[Saved data entries]
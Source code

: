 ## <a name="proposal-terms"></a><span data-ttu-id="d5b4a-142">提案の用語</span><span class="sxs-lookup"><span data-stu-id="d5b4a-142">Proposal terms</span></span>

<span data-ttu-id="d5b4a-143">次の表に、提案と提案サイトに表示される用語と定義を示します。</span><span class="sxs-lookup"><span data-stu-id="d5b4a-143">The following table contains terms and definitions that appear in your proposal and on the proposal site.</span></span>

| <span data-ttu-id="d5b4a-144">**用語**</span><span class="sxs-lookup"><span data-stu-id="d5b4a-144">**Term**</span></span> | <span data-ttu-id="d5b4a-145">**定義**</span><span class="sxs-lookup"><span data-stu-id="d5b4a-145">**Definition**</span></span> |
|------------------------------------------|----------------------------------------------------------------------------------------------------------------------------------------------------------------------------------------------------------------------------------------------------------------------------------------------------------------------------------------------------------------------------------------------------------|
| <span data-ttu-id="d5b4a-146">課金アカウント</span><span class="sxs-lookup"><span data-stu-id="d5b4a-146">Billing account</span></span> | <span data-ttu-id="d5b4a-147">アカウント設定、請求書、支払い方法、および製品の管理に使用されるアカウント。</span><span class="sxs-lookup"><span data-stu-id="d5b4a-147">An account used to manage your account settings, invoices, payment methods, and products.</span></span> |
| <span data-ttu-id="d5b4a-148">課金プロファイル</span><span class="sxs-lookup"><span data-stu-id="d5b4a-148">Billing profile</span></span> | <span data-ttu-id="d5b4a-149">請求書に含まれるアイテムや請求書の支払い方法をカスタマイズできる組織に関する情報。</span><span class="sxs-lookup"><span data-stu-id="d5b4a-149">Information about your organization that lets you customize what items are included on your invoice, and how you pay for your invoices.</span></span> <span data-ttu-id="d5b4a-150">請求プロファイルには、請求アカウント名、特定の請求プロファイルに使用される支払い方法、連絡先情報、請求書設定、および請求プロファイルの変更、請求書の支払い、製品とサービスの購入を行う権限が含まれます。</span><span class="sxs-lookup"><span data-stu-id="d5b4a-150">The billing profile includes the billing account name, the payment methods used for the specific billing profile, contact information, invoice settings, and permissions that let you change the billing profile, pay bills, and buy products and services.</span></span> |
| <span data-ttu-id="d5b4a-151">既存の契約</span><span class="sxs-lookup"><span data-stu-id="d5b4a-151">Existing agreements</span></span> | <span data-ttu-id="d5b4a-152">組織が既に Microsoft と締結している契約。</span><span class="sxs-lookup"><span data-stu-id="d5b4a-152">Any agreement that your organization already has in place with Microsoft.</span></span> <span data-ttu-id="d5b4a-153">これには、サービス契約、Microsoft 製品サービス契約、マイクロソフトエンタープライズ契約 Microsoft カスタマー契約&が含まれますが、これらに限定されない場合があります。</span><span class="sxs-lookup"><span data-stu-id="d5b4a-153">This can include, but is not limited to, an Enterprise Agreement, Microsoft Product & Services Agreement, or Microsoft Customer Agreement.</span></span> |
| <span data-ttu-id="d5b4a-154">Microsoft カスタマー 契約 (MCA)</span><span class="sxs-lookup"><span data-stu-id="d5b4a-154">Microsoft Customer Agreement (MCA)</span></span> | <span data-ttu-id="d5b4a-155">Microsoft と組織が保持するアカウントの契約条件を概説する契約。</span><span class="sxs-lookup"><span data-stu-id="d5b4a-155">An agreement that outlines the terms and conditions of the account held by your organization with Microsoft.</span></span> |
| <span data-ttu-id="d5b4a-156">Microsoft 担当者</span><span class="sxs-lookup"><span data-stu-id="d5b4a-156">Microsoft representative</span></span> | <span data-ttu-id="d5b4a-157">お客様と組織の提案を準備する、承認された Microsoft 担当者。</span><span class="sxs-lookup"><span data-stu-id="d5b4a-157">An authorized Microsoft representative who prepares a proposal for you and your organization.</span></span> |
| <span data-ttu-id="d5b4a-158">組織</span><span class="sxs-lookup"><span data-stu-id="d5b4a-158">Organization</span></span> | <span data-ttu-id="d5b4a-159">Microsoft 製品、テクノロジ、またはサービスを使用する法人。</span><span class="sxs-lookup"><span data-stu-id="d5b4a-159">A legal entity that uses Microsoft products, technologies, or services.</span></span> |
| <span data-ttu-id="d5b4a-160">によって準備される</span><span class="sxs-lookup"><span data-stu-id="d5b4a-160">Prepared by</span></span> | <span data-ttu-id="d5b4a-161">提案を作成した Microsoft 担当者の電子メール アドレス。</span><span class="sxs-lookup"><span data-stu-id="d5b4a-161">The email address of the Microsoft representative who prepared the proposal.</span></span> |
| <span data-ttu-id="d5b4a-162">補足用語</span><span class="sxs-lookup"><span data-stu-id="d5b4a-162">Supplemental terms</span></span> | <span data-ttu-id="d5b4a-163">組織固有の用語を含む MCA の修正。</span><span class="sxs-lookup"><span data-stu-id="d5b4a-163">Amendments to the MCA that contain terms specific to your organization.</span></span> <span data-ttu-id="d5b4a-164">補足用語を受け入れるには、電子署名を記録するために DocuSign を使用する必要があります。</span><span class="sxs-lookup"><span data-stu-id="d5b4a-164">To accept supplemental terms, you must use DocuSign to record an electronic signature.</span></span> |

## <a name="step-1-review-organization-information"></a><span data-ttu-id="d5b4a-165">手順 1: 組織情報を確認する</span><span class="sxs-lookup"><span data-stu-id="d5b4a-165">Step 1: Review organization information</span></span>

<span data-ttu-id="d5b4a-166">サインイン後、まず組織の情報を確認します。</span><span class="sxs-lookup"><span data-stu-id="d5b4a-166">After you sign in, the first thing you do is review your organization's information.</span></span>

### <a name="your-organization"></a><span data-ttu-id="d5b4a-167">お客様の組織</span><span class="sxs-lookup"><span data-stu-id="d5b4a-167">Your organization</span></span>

_Task statement_
Search the records for the word "review" and return every line that holds it.

_Task output_
## <a name="step-1-review-organization-information"></a><span data-ttu-id="d5b4a-165">手順 1: 組織情報を確認する</span><span class="sxs-lookup"><span data-stu-id="d5b4a-165">Step 1: Review organization information</span></span>
<span data-ttu-id="d5b4a-166">サインイン後、まず組織の情報を確認します。</span><span class="sxs-lookup"><span data-stu-id="d5b4a-166">After you sign in, the first thing you do is review your organization's information.</span></span>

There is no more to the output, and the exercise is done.